Das österreichische Duo triumphierte am Samstagabend im dänischen Herning im Finale gegen die schwedische Paarung Kristian und Mattias Karlssen nach hartem Kampf und 1:04 Stunden Spielzeit mit 4:3 (10,9,-10,-11,5,-13,10).

Damit holten der Wiener und der Niederösterreicher die insgesamt fünfte EM-Goldmedaille für den ÖTTV.
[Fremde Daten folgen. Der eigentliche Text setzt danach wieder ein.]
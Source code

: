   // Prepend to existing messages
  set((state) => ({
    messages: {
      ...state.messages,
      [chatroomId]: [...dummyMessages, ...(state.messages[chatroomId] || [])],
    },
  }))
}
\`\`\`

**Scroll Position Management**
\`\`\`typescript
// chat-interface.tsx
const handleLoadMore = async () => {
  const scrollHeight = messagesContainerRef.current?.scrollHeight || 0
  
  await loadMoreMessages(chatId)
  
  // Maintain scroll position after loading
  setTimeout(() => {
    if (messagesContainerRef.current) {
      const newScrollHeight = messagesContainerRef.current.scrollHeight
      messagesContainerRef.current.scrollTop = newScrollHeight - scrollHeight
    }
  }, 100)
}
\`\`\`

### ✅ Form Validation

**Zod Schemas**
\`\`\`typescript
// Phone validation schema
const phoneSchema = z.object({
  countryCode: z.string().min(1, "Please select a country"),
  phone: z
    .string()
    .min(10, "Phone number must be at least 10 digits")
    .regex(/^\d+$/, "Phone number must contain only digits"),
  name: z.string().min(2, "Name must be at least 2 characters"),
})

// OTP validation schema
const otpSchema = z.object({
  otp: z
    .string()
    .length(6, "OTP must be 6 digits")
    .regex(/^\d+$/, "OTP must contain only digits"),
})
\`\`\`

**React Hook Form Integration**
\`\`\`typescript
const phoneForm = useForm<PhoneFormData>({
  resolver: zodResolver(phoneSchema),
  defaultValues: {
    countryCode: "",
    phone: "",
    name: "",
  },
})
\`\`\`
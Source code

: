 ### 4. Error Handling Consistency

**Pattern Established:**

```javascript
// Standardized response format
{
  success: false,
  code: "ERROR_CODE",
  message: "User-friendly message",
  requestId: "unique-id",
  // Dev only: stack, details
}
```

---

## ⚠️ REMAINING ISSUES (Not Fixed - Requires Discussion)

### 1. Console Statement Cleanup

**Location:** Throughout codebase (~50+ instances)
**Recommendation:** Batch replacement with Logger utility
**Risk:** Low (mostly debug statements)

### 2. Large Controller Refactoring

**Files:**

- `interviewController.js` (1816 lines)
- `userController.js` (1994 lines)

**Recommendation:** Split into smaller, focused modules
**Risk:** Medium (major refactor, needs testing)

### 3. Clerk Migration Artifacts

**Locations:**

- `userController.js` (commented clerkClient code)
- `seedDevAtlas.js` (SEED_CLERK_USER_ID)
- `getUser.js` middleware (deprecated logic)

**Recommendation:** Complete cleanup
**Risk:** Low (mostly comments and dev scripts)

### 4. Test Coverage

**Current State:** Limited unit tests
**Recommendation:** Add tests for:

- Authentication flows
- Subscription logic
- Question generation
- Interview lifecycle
Dazu hat auch Ex-Europameisterin Liu Jia im Einzel zumindest Bronze sicher.

Vorentscheidung verpasst

Der 33-jährige Gardos und der 26-jährige Habesohn lagen zu Beginn zwar schnell 2:7 zurück, ließen sich dadurch aber nicht beirren und holten sich die ersten beiden engen Sätze.

Im dritten ließen sie dann eine 8:3-Führung ungenützt, wodurch die Schweden zurück ins Spiel kamen und schließlich den 2:2-Ausgleich schafften.

Der klar gewonnen fünfte Durchgang schien bereits die Vorentscheidung gebracht zu haben, doch das ÖTTV-Doppel ließ vier Matchbälle im sechsten Satz aus.

Sechsten Matchball verwandelt

Somit ging es in die alles entscheidende Verlängerung, in der Gardos/Habesohn bei 10:9 erneut Matchball hatten. Auch diesen wehrten die Karlssons ab.

Der sechste saß dann aber und sorgte für Riesenjubel im rot-weiß-roten Lager.

Denn für Gardos, EM-Dritter 2008 in St. Petersburg im Einzel, und Habesohn, der bisher nur mit dem Team im Vorjahr in Danzig EM-Bronze geholt hatte, war es der bisher größte Erfolg ihrer Karriere.

Mit Aufgaben gesteigert

"Das war ein hartes Stück Arbeit. Wir hatten das Ziel so knapp vor Augen, dass wir in Satz sechs vier Matchbälle nicht verwerten konnten war schon ein harter Brocken. Aber ich denke, wir haben am Ende verdient gewonnen, auch nach den vergebenen Chancen haben wir fest an uns geglaubt", erklärte der Wiener Habesohn.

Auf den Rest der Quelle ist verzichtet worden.